--- Exercise material Enclosed Below ---

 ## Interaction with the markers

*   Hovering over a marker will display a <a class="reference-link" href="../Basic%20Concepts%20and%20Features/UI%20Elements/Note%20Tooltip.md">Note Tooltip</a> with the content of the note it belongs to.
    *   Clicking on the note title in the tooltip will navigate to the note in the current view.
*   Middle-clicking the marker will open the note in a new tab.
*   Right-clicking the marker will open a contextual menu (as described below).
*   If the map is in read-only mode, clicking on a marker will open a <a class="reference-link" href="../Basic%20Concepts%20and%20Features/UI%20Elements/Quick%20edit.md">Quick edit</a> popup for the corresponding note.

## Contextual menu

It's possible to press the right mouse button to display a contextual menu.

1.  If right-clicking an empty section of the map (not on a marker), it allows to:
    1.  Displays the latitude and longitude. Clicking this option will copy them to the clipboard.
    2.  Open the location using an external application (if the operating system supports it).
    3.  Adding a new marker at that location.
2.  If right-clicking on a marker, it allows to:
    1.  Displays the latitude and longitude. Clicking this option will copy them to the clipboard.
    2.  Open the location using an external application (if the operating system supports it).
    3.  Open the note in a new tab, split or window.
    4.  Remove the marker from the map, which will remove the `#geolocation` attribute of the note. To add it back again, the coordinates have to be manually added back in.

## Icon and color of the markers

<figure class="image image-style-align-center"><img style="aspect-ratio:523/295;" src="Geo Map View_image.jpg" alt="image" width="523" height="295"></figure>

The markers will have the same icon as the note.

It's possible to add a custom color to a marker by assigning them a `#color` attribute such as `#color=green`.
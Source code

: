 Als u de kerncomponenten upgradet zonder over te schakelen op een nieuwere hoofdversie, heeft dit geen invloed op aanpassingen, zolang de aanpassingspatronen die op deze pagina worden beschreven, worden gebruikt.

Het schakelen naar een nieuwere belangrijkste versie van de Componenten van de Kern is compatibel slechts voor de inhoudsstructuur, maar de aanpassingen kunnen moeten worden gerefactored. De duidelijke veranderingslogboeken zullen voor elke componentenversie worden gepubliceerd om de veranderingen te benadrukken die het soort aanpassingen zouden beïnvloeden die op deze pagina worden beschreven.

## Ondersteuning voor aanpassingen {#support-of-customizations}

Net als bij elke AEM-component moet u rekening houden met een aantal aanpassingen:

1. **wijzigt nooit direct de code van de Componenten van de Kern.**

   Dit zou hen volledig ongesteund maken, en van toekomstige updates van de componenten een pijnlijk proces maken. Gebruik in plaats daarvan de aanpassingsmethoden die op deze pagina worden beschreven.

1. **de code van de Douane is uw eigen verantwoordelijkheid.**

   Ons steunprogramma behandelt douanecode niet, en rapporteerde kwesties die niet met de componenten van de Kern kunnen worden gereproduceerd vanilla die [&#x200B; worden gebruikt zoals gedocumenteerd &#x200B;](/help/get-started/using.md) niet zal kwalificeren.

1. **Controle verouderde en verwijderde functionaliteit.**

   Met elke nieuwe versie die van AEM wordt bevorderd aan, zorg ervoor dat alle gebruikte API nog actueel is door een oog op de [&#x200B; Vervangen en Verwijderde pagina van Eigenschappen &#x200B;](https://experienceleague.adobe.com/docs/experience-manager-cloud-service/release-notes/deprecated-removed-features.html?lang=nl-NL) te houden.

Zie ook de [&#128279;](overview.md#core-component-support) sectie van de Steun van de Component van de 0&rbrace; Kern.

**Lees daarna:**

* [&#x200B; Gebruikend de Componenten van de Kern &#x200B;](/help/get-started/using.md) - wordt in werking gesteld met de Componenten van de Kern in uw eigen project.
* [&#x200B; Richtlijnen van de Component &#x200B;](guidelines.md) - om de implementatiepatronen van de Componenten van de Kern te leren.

--- End of Enclosed Exercise material ---

- What the task asks:
Return all data verbatim.

- Problem solution:
 ## Interaction with the markers

*   Hovering over a marker will display a <a class="reference-link" href="../Basic%20Concepts%20and%20Features/UI%20Elements/Note%20Tooltip.md">Note Tooltip</a> with the content of the note it belongs to.
    *   Clicking on the note title in the tooltip will navigate to the note in the current view.
*   Middle-clicking the marker will open the note in a new tab.
*   Right-clicking the marker will open a contextual menu (as described below).
*   If the map is in read-only mode, clicking on a marker will open a <a class="reference-link" href="../Basic%20Concepts%20and%20Features/UI%20Elements/Quick%20edit.md">Quick edit</a> popup for the corresponding note.

## Contextual menu

It's possible to press the right mouse button to display a contextual menu.

1.  If right-clicking an empty section of the map (not on a marker), it allows to:
    1.  Displays the latitude and longitude. Clicking this option will copy them to the clipboard.
    2.  Open the location using an external application (if the operating system supports it).
    3.  Adding a new marker at that location.
2.  If right-clicking on a marker, it allows to:
    1.  Displays the latitude and longitude. Clicking this option will copy them to the clipboard.
    2.  Open the location using an external application (if the operating system supports it).
    3.  Open the note in a new tab, split or window.
    4.  Remove the marker from the map, which will remove the `#geolocation` attribute of the note. To add it back again, the coordinates have to be manually added back in.

## Icon and color of the markers

<figure class="image image-style-align-center"><img style="aspect-ratio:523/295;" src="Geo Map View_image.jpg" alt="image" width="523" height="295"></figure>

The markers will have the same icon as the note.

It's possible to add a custom color to a marker by assigning them a `#color` attribute such as `#color=green`.
Source code

: Als u de kerncomponenten upgradet zonder over te schakelen op een nieuwere hoofdversie, heeft dit geen invloed op aanpassingen, zolang de aanpassingspatronen die op deze pagina worden beschreven, worden gebruikt.

Het schakelen naar een nieuwere belangrijkste versie van de Componenten van de Kern is compatibel slechts voor de inhoudsstructuur, maar de aanpassingen kunnen moeten worden gerefactored. De duidelijke veranderingslogboeken zullen voor elke componentenversie worden gepubliceerd om de veranderingen te benadrukken die het soort aanpassingen zouden beïnvloeden die op deze pagina worden beschreven.

## Ondersteuning voor aanpassingen {#support-of-customizations}

Net als bij elke AEM-component moet u rekening houden met een aantal aanpassingen:

1. **wijzigt nooit direct de code van de Componenten van de Kern.**

   Dit zou hen volledig ongesteund maken, en van toekomstige updates van de componenten een pijnlijk proces maken. Gebruik in plaats daarvan de aanpassingsmethoden die op deze pagina worden beschreven.

1. **de code van de Douane is uw eigen verantwoordelijkheid.**

   Ons steunprogramma behandelt douanecode niet, en rapporteerde kwesties die niet met de componenten van de Kern kunnen worden gereproduceerd vanilla die [&#x200B; worden gebruikt zoals gedocumenteerd &#x200B;](/help/get-started/using.md) niet zal kwalificeren.

1. **Controle verouderde en verwijderde functionaliteit.**

   Met elke nieuwe versie die van AEM wordt bevorderd aan, zorg ervoor dat alle gebruikte API nog actueel is door een oog op de [&#x200B; Vervangen en Verwijderde pagina van Eigenschappen &#x200B;](https://experienceleague.adobe.com/docs/experience-manager-cloud-service/release-notes/deprecated-removed-features.html?lang=nl-NL) te houden.

Zie ook de [&#128279;](overview.md#core-component-support) sectie van de Steun van de Component van de 0&rbrace; Kern.

**Lees daarna:**

* [&#x200B; Gebruikend de Componenten van de Kern &#x200B;](/help/get-started/using.md) - wordt in werking gesteld met de Componenten van de Kern in uw eigen project.
* [&#x200B; Richtlijnen van de Component &#x200B;](guidelines.md) - om de implementatiepatronen van de Componenten van de Kern te leren.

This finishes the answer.